ABSTRACT

In his July 2003 Arrival Message, former United States Army Chief of Staff General Peter J. Schoomaker made explicit his view of the ethical foundations of the American profession of arms, emphasizing that the United States Army is, always has been, and ‘will remain a values based organization, where the core identity of Soldier is centred around a self-conception of the “Warrior of character” whose “non-negotiable” commitment to the values embodied in the Constitution of the United States “will not change,” no matter what the exigencies of operational deployments or the character of our enemies’ (Warrior Ethos Briefing 2003, 1). When Schoomaker characterized the American soldier as the professional who, in some ways more than any other epitomizes the spiritual underpinnings of American national identity, he was conveying much more than motivational hyperbole: he was evidencing his own awareness of, and commitment to, a plausible – but by no means universally accepted – ideal centre of gravity in the relationship between soldiers and the states they serve.
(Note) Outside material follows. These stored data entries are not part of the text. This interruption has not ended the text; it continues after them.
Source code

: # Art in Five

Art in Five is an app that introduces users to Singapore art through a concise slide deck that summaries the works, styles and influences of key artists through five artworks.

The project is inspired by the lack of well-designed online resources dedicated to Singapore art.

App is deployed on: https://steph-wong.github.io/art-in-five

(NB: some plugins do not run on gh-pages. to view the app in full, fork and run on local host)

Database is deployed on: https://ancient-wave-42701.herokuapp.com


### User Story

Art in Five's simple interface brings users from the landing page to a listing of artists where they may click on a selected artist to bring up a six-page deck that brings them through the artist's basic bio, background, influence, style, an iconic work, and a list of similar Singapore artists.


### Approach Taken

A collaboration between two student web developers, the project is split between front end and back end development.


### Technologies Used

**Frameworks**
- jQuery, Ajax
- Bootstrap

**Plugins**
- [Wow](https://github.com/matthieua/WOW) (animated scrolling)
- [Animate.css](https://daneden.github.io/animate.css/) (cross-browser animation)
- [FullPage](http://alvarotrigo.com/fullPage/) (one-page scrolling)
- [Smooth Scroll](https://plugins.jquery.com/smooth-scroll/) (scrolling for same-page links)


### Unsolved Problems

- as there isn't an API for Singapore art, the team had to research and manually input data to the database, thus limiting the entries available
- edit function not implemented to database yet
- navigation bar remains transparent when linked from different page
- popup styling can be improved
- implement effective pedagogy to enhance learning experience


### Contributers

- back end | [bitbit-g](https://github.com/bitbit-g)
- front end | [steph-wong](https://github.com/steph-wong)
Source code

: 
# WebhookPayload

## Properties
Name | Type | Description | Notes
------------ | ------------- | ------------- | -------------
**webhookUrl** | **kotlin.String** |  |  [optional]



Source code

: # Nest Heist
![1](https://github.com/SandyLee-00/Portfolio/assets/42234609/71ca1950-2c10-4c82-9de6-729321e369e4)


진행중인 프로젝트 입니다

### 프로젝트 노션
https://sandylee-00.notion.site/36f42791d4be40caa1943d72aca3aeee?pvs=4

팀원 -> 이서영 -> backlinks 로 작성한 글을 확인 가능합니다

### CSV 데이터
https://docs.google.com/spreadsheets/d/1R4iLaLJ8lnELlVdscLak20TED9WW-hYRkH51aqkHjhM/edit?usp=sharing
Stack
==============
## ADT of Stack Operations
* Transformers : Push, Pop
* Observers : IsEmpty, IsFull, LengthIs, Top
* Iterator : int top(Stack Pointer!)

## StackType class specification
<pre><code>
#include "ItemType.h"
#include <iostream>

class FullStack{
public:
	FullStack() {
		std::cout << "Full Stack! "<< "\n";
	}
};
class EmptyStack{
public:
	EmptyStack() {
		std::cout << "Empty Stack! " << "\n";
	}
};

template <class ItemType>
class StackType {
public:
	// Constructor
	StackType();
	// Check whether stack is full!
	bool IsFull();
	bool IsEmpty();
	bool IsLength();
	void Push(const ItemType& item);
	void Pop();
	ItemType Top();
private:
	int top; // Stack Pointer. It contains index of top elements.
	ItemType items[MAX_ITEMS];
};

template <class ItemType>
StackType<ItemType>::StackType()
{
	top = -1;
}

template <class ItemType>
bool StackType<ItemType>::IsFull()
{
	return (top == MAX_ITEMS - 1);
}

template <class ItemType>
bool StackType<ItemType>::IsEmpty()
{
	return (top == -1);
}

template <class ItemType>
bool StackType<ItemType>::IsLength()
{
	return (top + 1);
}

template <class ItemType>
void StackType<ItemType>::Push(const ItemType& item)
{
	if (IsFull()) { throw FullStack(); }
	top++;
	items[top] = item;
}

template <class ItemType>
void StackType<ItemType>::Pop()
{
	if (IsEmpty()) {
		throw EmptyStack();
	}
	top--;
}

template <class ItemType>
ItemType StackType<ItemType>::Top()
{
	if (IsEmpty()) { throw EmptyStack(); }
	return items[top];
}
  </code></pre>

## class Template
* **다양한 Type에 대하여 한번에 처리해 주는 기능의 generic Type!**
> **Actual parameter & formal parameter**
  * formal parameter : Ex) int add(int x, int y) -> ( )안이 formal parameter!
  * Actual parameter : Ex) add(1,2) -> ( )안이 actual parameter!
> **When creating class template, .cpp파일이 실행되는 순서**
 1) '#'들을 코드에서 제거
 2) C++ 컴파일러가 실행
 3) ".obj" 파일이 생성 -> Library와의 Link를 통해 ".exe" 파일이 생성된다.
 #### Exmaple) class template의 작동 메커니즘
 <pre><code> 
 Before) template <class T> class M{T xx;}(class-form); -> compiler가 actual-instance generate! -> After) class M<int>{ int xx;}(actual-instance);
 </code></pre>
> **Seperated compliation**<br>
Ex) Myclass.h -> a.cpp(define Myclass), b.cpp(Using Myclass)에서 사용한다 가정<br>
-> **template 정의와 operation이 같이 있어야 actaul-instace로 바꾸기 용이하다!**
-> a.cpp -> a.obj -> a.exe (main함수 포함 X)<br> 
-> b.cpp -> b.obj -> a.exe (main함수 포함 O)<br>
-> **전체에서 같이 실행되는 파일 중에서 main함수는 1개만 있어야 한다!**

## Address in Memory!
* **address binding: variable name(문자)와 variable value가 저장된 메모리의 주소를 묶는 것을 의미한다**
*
The eloquent and provocative British General Sir John Winthrop Hackett succinctly expressed this ideal in his 1970 Harmon Memorial Lecture at the United States Air Force Academy. Laying aside the obvious fact that, since military organizations are created by the state to protect the state, the effectiveness of a military organization will be judged largely on instrumental grounds (i.e., on how well they contribute to deterring war and, when deterrence fails, how well they conduct themselves in war), Hackett offered the noble idea that ‘the highest service of the military to the state may well lie in the moral sphere, [as a] well from which to draw [moral] refreshment for a body politic in need of it’ (Hackett 1970, 19).